Long-term business plans and sound finances have helped many foreign invested enterprises reap healthy profits in Vietnam this year.

Kiyoshi Sato, deputy general director of Japanese-backed Makoto Sangyo Vietnam, said despite the country's economic woes, the company's 2013 revenue from electronics product sales was expected to grow 30-40 per cent against last year. An identical rate was also expected in 2014.

Japanese-invested precision engineers IIYAMA Seiki Company's president, Tadashi Terasaka was also upbeat over Vietnam's economic prospects, claiming that IIYAMA Seiki had established a factory in the northern port city of Haiphong in June 2013.

"We are planning to expand this factory to sell products domestically and for export to China. We'll be able to manufacture 30,000 products a month," Terasaka told VIR.
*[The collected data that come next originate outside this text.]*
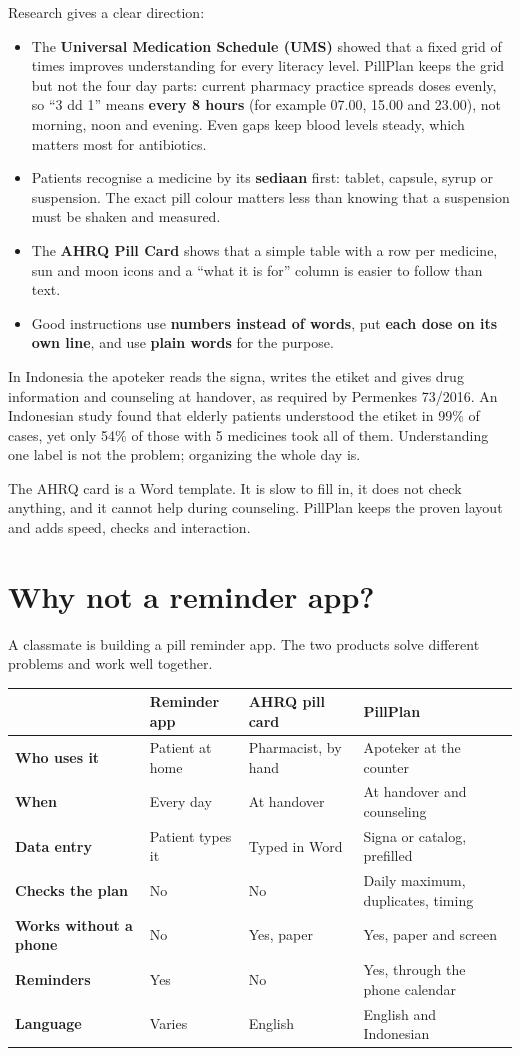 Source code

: \documentclass[11pt]{article}
\begin{document}
Research gives a clear direction:
\begin{itemize}
  \item The \textbf{Universal Medication Schedule (UMS)} showed that a fixed grid of times improves understanding for every literacy level. PillPlan keeps the grid but not the four day parts: current pharmacy practice spreads doses evenly, so ``3 dd 1'' means \textbf{every 8 hours} (for example 07.00, 15.00 and 23.00), not morning, noon and evening. Even gaps keep blood levels steady, which matters most for antibiotics.
  \item Patients recognise a medicine by its \textbf{sediaan} first: tablet, capsule, syrup or suspension. The exact pill colour matters less than knowing that a suspension must be shaken and measured.
  \item The \textbf{AHRQ Pill Card} shows that a simple table with a row per medicine, sun and moon icons and a ``what it is for'' column is easier to follow than text.
  \item Good instructions use \textbf{numbers instead of words}, put \textbf{each dose on its own line}, and use \textbf{plain words} for the purpose.
\end{itemize}

In Indonesia the apoteker reads the signa, writes the etiket and gives drug information and counseling at handover, as required by Permenkes 73/2016. An Indonesian study found that elderly patients understood the etiket in 99\% of cases, yet only 54\% of those with 5 medicines took all of them. Understanding one label is not the problem; organizing the whole day is.

The AHRQ card is a Word template. It is slow to fill in, it does not check anything, and it cannot help during counseling. PillPlan keeps the proven layout and adds speed, checks and interaction.

\section{Why not a reminder app?}
A classmate is building a pill reminder app. The two products solve different problems and work well together.

\begin{tabularx}{\linewidth}{@{}>{\bfseries}p{30mm}XXX@{}}
\toprule
 & Reminder app & AHRQ pill card & PillPlan \\
\midrule
Who uses it & Patient at home & Pharmacist, by hand & Apoteker at the counter \\
When & Every day & At handover & At handover and counseling \\
Data entry & Patient types it & Typed in Word & Signa or catalog, prefilled \\
Checks the plan & No & No & Daily maximum, duplicates, timing \\
Works without a phone & No & Yes, paper & Yes, paper and screen \\
Reminders & Yes & No & Yes, through the phone calendar \\
Language & Varies & English & English and Indonesian \\
\bottomrule
\end{tabularx}
\end{document}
Both Sato and Terasaka underlined their long-term access to capital and business plans which obviously included careful market research that indicated growing demand for their products. They also said their performance had not been particularly affected by Vietnam's economic problems which they considered to be a short-term issue.

Pham Vu Hai, director of the Northern Investment Promotion Centre under the Ministry of Planning and Investment's Foreign Investment Agency, said the two firms were typical of many foreign invested enterprises (FIEs) performing well in Vietnam this year.

"FIEs can ride out difficulties as they have business experience, solid networks and no problems accessing finances. Unsurprisingly you can see they are outdoing local enterprises, especially in the export sector," he told VIR.

Operating in Vietnam since 2004, the South Korean-backed garment maker KJ Vina in the southern province of Binh Duong has seen its export revenue grow by an average 15-20 per cent on-year. The 1,600-employee company's investment is fed by its parent company in South Korea and its products are exported to the US and Canada.

The General Statistics Office reported that the country's total 11-month export turnover reached $121 billion, up 16.2 per cent against the same period last year. Locally-owned enterprises were responsible for $39.9 billion, up just 3.6 per cent on-year. Meanwhile, FIEs racked up $81.2 billion in turnover (including crude oil exports), up 23.5 per cent on-year.

Nguyen Viet Ha, managing director of the US-backed investment consultant Bower Group Asia Inc, told VIR that almost all FIEs in Vietnam had stayed afloat amid economic difficulties, which was in stark contrast to local firms.

"FIE business plans are often well-prepared with a long-term vision, in which all risk possibilities have been taken into account. FIEs also have good financial health fuelled by overseas banks which can help them ride out market changes. For example, during 2011 and 2012 the annual average lending rate of 20 per cent in Vietnam barely affected FIEs, but local firms suffered," Ha explained.

It is expected that Vietnam would likely attract over $21 billion in foreign direct investment (FDI) this year, far higher than last year's $13 billion. However, Ha warned that FIEs were being hit by a 10-15 per cent rise in labour costs for skilled employees, and the Philippines, Myanmar and Cambodia were becoming rivals in terms of FDI attraction.

"Vietnam's tax and land incentives remain limited and administrative procedures and site clearance problems still plague the country," she said.

Echoing her view, Seiki said it had taken nearly one year for his company to be licensed and be allocated a manufacturing site, while it would have taken just a week to complete in Japan.